(Document images with source code)

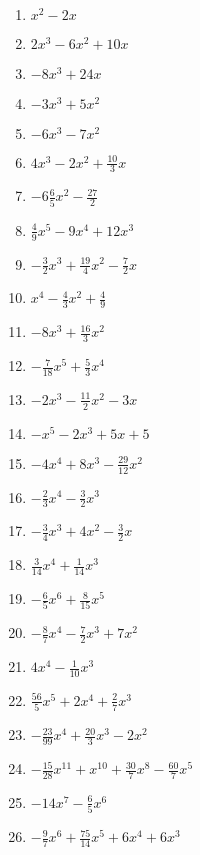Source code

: \newpage
\begin{Answer}[ref=aufloesenA1]\\
	\begin{minipage}{\textwidth}
		\begin{minipage}{0.44\textwidth}
			\begin{enumerate}[label=\alph*)]
				\item \(x^2-2x\)
				\item \(2x^3-6x^2+10x\)
				\item \(-8x^3+24x\)
				\item \(-3x^3+5x^2\)
				\item \(-6x^3-7x^2\)
				\item \(4x^3-2x^2+\frac{10}{3}x\)
				\item \(-6\frac{6}{5}x^2-\frac{27}{2}\)
				\item \(\frac{4}{9}x^5-9x^4+12x^3\)
				\item \(-\frac{3}{2}x^3+\frac{19}{4}x^2-\frac{7}{2}x\)
				\item \(x^4-\frac{4}{3}x^2+\frac{4}{9}\)
				\item \(-8x^3+\frac{16}{3}x^2\)
				\item \(-\frac{7}{18}x^5+\frac{5}{3}x^4\)
				\item \(-2x^3-\frac{11}{2}x^2-3x\)
			\end{enumerate}
		\end{minipage}
		\begin{minipage}{0.54\textwidth}
			\begin{enumerate}[label=\alph*)]
				\setcounter{enumi}{13}
				\item \(-x^5-2x^3+5x+5\)
				\item \(-4x^4+8x^3-\frac{29}{12}x^2\)
				\item \(-\frac{2}{3}x^4-\frac{3}{2}x^3\)
				\item \(-\frac{3}{4}x^3+4x^2-\frac{3}{2}x\)
				\item \(\frac{3}{14}x^4+\frac{1}{14}x^3\)
				\item \(-\frac{6}{5}x^6+\frac{8}{15}x^5\)
				\item \(-\frac{8}{7}x^4-\frac{7}{2}x^3+7x^2\)
				\item \(4x^4-\frac{1}{10}x^3\)
				\item \(\frac{56}{5}x^5+2x^4+\frac{2}{7}x^3\)
				\item \(-\frac{23}{99}x^4+\frac{20}{3}x^3-2x^2\)
				\item \(-\frac{15}{28}x^{11}+x^{10}+\frac{30}{7}x^8-\frac{60}{7}x^5\)
				\item \(-14x^7-\frac{6}{5}x^6\)
				\item \(-\frac{9}{7}x^6+\frac{75}{14}x^5+6x^4+6x^3\)
			\end{enumerate}
		\end{minipage}
	\end{minipage}
\end{Answer}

DIRECTIONS
Omit the pictures; set down each record exactly.

EXERCISE SOLUTION
Source code

: \newpage
\begin{Answer}[ref=aufloesenA1]\\
	\begin{minipage}{\textwidth}
		\begin{minipage}{0.44\textwidth}
			\begin{enumerate}[label=\alph*)]
				\item \(x^2-2x\)
				\item \(2x^3-6x^2+10x\)
				\item \(-8x^3+24x\)
				\item \(-3x^3+5x^2\)
				\item \(-6x^3-7x^2\)
				\item \(4x^3-2x^2+\frac{10}{3}x\)
				\item \(-6\frac{6}{5}x^2-\frac{27}{2}\)
				\item \(\frac{4}{9}x^5-9x^4+12x^3\)
				\item \(-\frac{3}{2}x^3+\frac{19}{4}x^2-\frac{7}{2}x\)
				\item \(x^4-\frac{4}{3}x^2+\frac{4}{9}\)
				\item \(-8x^3+\frac{16}{3}x^2\)
				\item \(-\frac{7}{18}x^5+\frac{5}{3}x^4\)
				\item \(-2x^3-\frac{11}{2}x^2-3x\)
			\end{enumerate}
		\end{minipage}
		\begin{minipage}{0.54\textwidth}
			\begin{enumerate}[label=\alph*)]
				\setcounter{enumi}{13}
				\item \(-x^5-2x^3+5x+5\)
				\item \(-4x^4+8x^3-\frac{29}{12}x^2\)
				\item \(-\frac{2}{3}x^4-\frac{3}{2}x^3\)
				\item \(-\frac{3}{4}x^3+4x^2-\frac{3}{2}x\)
				\item \(\frac{3}{14}x^4+\frac{1}{14}x^3\)
				\item \(-\frac{6}{5}x^6+\frac{8}{15}x^5\)
				\item \(-\frac{8}{7}x^4-\frac{7}{2}x^3+7x^2\)
				\item \(4x^4-\frac{1}{10}x^3\)
				\item \(\frac{56}{5}x^5+2x^4+\frac{2}{7}x^3\)
				\item \(-\frac{23}{99}x^4+\frac{20}{3}x^3-2x^2\)
				\item \(-\frac{15}{28}x^{11}+x^{10}+\frac{30}{7}x^8-\frac{60}{7}x^5\)
				\item \(-14x^7-\frac{6}{5}x^6\)
				\item \(-\frac{9}{7}x^6+\frac{75}{14}x^5+6x^4+6x^3\)
			\end{enumerate}
		\end{minipage}
	\end{minipage}
\end{Answer}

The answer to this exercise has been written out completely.